Atwood Magazine’s writers discuss Lana del Rey’s sixth album Norman Fucking Rockwell! and its ironic patriotism, satire-like quality, and undeniable appeal.
Featured here are writers Oliver Crook, Danny Vagnoni, Ditta Demeter, Nicole Almeida, and James Crowley.
What’s your favourite track from the record and why?
Ditta Demeter: “Venice Bitch” is incredible, almost cinematic in its length ability to build a really alluring atmosphere. I also love “Doin’ Time” – it’s a great, sunny-summery complement to the general melancholy. “Hope is a dangerous thing” is also very close to my heart, it sends a strong message, especially at the end of the album.
James Crowley: “Venice Bitch” is my favorite, although I struggle with the fact that it’s nine minutes. “Fresh out of fucks forever” is an iconic line to have that early in the song. Del Rey hasn’t had a melody that’s nearly as catchy as this chorus. The psychedelic jam in the middle can be grating if I’m not in the mood for it, but when it hits, it’s awesome. It’s incredibly bold to create a pop song that long. The title track is also in the running, because it’s a great comment on American culture at this moment.
Oliver Crook: My favourite track is easily “hope is a dangerous thing for a woman like me to have – but I have it”. It’s just so beautiful and feels like her fully embodying her role as a women Leonard Cohen. The use of silence between the piano chords are just as stunning as the music itself, and the lyrics are so achingly raw. It’s the perfect album closer and I’d hold it up as one of her best songs. Second place probably falls to “Venice Bitch”, it’s just that swaggering-melancholy that suits her so well.
Nicole Almeida: “Venice Bitch” is the song I haven’t been able to get out of my head every time I listen to the album, but I love the lyrics in “The greatest” and “California”. “L.A. is in flames, it’s getting hot/ Kanye West is blond and gone/ “Life on Mars” ain’t just a song/ I hope the live stream’s almost on” might be my favourite lyrics of the year.
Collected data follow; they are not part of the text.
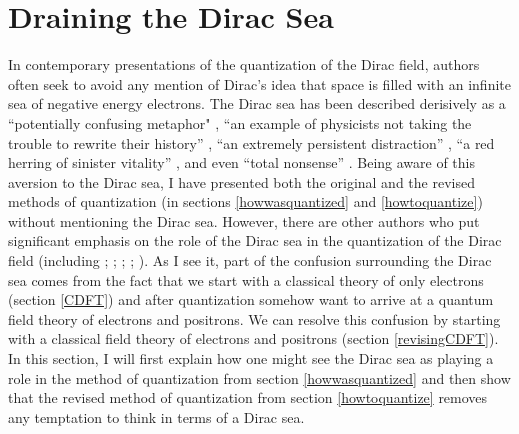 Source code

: \documentclass[onecolumn,secnumarabic,amsmath,amssymb,balancelastpage,nofootinbib]{article}
\begin{document}
\section{Draining the Dirac Sea}\label{diracsea}

In contemporary presentations of the quantization of the Dirac field, authors often seek to avoid any mention of Dirac's idea that space is filled with an infinite sea of negative energy electrons.  The Dirac sea has been described derisively as a ``potentially confusing metaphor" \citep[pg.\ 113]{zee2010}, ``an example of physicists not taking the trouble to rewrite their history'' \citep[pg.\ 120]{weinberg1985}, ``an extremely persistent distraction'' \citep[pg.\ 39]{duncan}, ``a red herring of sinister vitality'' \citep[pg.\ 34]{duncan}, and even ``total nonsense'' \citep[pg.\ 142]{schwartz}.  Being aware of this aversion to the Dirac sea, I have presented both the original and the revised methods of quantization (in sections \ref{howwasquantized} and \ref{howtoquantize}) without mentioning the Dirac sea.  However, there are other authors who put significant emphasis on the role of the Dirac sea in the quantization of the Dirac field (including \citealp[sec.\ 12]{heitler}; \citealp[sec.\ 8a]{schweberQFT}; \citealp[sec.\ 13.4]{bjorkendrellfields}; \citealp{hatfield}; \citealp[sec.\ 5.3]{greiner1996}).  As I see it, part of the confusion surrounding the Dirac sea comes from the fact that we start with a classical theory of only electrons (section \ref{CDFT}) and after quantization somehow want to arrive at a quantum field theory of electrons and positrons.  We can resolve this confusion by starting with a classical field theory of electrons and positrons (section \ref{revisingCDFT}).  In this section, I will first explain how one might see the Dirac sea as playing a role in the method of quantization from section \ref{howwasquantized} and then show that the revised method of quantization from section \ref{howtoquantize} removes any temptation to think in terms of a Dirac sea.
\end{document}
Danny Vagnoni: “Norman Fucking Rockwell” makes such an impact as an opener as Lana addresses that “god damn man child.” Its sound is fraught and exhausted, making it a perfect counterpoint to the closer, “hope is a dangerous thing for a woman like me to have – but I have it.” They’re bookends reflecting an emotional progression. It’s also impossible not to listen to her cover of “Doin’ Time” and think that the song was written for her.
Watch: “Venice Bitch” – Lana del Rey
What track did you enjoy the least and why?
Ditta Demeter: There isn’t any I straight up didn’t like, probably because the album is so comprehensive in style and quality and no song really deviates from that overall feel. I’ll have to say “Fuck it I love you” because…that’s just not the energy we need in 2019.
James Crowley: While this does have some of Del Rey’s work that I’ve enjoyed the most, Norman Fucking Rockwell! tends to bleed into each other. It’s hard to pick a least favorite track, as this feels like such a singular work. “Love song” is maybe most forgettable and cliche.
Oliver Crook: While I think the album is solid front-to-back, “Doin’ Time” just doesn’t feel like it fits in the rest of the record. It’s too catchy, too uptempo, too old-school-Lana that it disrupts the whole rhythm of the record. I don’t hate it, but I feel the album would be stronger and keep it’s cohesion better if it wasn’t there.
Nicole Almeida: Though I don’t hate the song by any means, I have to agree with Oliver that “Doin’ Time” is the one song I find dispensable from NFR. I do think it surprisingly fits the album, but I could do without it just because it isn’t a del Rey creation. I find the whole album surprisingly solid, even though it’s long it’s hard to get bored of any songs because it’s just so delightful to get lost in them.
Danny Vagnoni: “Mariners Apartment Complex,” sandwiched between the decisive opener and the album’s magnum opus, “Venice Bitch,” doesn’t stand out. The songwriting is still strong, but it feels more like a speed bump and uneven with the remainder of the album. Watery imagery goes over well, but feels more like early romantic literature than the rest of the album’s satiric invocation of mid 20th century Americana.
In your opinion, how does Norman Fucking Rockwell! compare to del Rey’s previous album, Lust for Life, in terms of style, sound, genre, and feeling?
Oliver Crook: Disclaimer: I know Del Rey—like most pop stars—is a manufactured entity so to discuss her authenticity is rocky ground at best. I highly recommend reading Jessica Hopper’s piece on this. Having said that…
To be completely honest, I’ve found every Del Rey offering disappointing since her debut Born To Die—which I consider one of the best records of the 21st century (come at me!) Even through its upbeat moments Born to Die still carries a genuine sense of someone falling apart: It’s a great story about the dark side of the American Dream. After this record, the direction of her work felt forced and therefore unenjoyable—Lust For Life included. This record feels more like a return to the feel of Born To Die, while still evolving the idea of Del Rey into more sarcastic terrain.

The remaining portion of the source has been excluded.